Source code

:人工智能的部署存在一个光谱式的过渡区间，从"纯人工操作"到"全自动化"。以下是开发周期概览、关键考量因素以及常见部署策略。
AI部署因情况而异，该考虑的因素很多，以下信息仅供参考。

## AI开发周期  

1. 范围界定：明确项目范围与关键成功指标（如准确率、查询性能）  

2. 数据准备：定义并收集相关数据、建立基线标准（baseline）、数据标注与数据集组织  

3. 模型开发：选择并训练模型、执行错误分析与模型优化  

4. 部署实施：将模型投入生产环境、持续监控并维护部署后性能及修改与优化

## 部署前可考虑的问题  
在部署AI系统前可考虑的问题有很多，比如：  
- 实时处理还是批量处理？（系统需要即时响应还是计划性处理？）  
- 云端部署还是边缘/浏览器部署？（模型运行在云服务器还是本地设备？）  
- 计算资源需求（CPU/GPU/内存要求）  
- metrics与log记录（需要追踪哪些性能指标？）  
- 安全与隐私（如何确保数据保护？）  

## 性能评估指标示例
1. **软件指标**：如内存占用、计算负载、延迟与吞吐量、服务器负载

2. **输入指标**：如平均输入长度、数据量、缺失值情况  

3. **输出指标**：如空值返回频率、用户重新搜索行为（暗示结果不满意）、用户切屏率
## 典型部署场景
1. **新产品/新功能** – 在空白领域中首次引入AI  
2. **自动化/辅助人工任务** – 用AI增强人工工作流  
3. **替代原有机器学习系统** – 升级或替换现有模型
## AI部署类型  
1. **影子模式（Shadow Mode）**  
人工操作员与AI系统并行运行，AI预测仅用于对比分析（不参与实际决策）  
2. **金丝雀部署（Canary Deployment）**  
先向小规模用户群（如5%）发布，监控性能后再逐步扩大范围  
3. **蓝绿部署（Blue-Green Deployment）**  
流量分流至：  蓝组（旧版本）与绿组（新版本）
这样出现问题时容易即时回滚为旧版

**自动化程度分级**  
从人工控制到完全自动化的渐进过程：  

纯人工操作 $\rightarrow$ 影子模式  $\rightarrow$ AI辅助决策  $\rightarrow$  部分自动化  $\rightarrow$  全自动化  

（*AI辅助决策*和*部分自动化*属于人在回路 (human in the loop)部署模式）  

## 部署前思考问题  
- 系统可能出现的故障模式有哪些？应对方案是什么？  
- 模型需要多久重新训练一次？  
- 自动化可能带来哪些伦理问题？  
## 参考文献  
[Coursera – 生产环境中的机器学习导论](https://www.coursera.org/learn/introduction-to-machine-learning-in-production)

──────────

Copy, from the material above, each line in which the string "AI辅助决策" occurs.

# Completed task:
纯人工操作 $\rightarrow$ 影子模式  $\rightarrow$ AI辅助决策  $\rightarrow$  部分自动化  $\rightarrow$  全自动化  
（*AI辅助决策*和*部分自动化*属于人在回路 (human in the loop)部署模式）  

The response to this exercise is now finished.